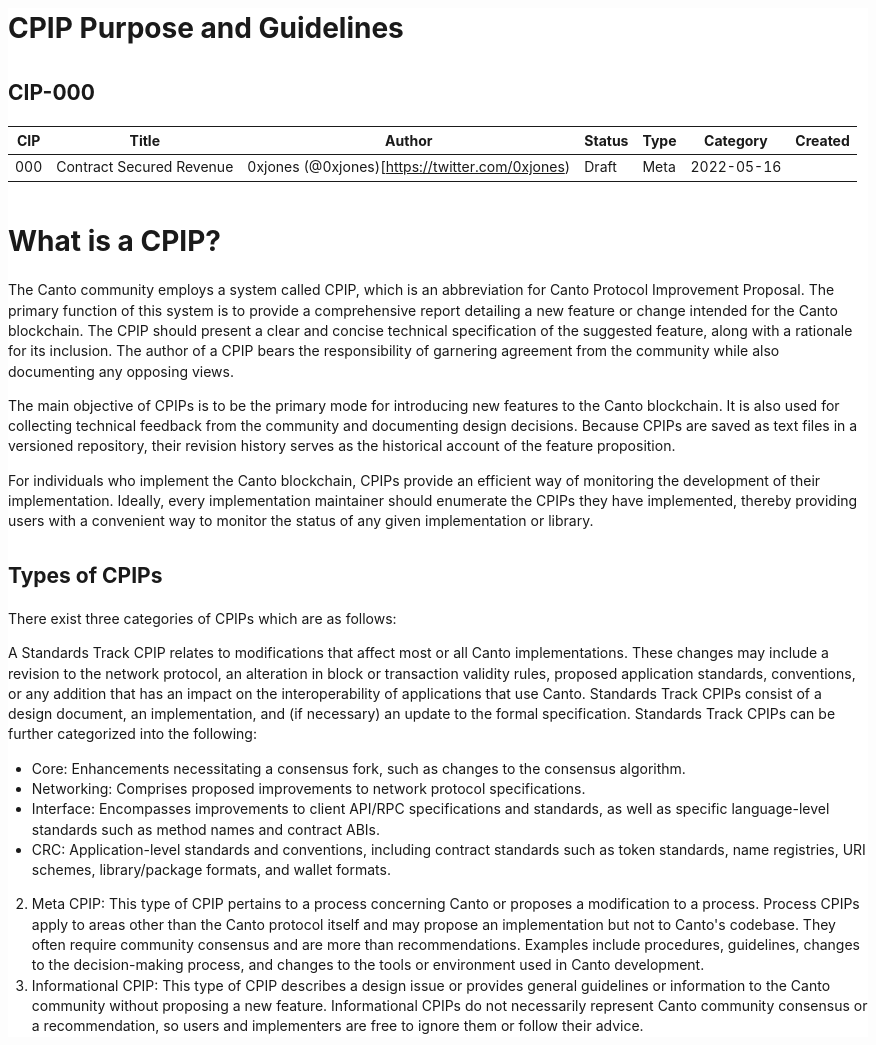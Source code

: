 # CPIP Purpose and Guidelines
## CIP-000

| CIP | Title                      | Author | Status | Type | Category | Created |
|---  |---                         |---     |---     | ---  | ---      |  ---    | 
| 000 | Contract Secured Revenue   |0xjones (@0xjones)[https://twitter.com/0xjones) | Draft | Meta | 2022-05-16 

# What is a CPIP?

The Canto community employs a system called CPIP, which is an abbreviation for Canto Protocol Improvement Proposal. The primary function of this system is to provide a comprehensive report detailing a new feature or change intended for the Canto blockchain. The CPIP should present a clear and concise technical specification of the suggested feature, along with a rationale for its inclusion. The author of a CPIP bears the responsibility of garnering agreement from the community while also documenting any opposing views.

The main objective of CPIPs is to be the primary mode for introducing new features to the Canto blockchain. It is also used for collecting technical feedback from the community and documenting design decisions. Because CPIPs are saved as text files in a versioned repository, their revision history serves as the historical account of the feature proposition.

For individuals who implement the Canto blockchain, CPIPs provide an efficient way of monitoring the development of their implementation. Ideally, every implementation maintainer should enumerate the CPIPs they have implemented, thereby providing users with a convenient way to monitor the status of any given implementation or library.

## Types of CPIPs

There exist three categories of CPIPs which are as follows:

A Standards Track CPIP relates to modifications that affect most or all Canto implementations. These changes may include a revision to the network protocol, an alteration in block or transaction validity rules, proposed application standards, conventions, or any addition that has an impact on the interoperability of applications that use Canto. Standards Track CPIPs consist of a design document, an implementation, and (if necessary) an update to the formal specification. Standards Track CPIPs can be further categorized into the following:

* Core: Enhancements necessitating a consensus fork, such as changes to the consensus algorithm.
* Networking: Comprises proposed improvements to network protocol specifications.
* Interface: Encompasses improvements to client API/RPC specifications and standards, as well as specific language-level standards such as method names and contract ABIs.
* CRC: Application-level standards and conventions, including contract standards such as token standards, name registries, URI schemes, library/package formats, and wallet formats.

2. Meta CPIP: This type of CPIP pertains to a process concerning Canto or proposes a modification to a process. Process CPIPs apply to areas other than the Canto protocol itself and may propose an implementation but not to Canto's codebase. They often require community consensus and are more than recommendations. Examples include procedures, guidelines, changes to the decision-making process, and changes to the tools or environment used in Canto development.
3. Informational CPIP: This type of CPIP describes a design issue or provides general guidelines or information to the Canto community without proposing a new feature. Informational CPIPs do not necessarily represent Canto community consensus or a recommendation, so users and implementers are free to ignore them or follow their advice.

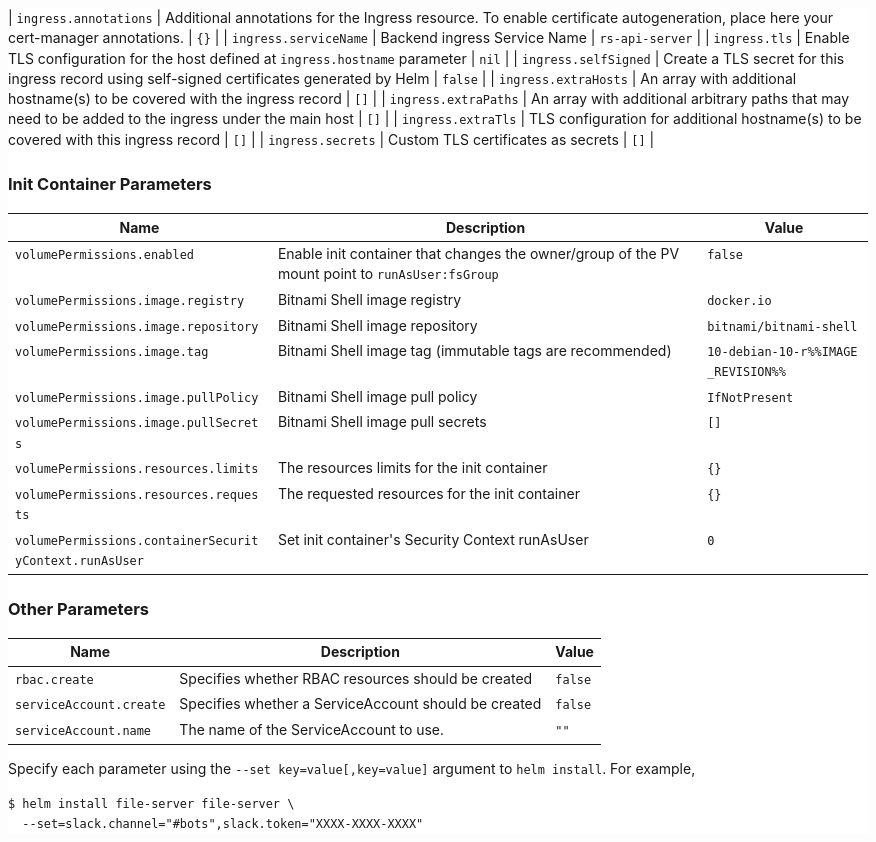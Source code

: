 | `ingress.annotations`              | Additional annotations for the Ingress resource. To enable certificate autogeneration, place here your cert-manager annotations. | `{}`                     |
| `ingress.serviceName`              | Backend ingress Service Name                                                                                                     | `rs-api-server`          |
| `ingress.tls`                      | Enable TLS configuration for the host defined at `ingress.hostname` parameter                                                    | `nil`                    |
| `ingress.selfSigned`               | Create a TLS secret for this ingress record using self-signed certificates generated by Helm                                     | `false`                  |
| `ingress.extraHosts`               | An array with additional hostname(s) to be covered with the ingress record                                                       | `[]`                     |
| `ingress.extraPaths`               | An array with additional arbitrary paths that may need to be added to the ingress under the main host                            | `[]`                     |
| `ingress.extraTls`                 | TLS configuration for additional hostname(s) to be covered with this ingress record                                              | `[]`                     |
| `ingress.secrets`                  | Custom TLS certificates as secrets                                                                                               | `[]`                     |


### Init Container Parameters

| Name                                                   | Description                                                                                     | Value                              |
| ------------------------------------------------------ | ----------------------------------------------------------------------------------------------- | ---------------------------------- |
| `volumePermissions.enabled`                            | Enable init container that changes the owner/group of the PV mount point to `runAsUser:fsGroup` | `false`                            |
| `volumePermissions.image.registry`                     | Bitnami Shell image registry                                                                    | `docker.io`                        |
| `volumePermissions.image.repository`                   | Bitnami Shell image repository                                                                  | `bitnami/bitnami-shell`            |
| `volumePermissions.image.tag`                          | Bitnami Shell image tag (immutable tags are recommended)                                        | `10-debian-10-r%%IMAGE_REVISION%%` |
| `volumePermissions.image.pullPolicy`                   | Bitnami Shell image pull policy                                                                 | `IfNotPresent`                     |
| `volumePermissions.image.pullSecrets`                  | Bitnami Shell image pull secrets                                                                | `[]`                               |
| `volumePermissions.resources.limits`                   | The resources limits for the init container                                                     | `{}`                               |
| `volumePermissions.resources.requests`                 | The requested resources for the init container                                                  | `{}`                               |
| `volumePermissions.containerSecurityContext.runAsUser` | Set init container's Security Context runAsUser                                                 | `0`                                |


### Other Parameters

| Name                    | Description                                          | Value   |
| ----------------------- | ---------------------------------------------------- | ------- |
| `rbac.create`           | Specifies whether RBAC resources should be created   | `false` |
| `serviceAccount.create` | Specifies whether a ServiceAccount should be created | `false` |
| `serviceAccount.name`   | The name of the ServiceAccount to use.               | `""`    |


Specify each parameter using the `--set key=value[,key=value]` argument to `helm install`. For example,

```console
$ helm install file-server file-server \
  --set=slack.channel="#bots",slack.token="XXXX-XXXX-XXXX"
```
--------------------------------------------------
Work to complete:
Using the entries above, count the lines that have the string "array" in them. Answer with that number only.

Exercise result:
2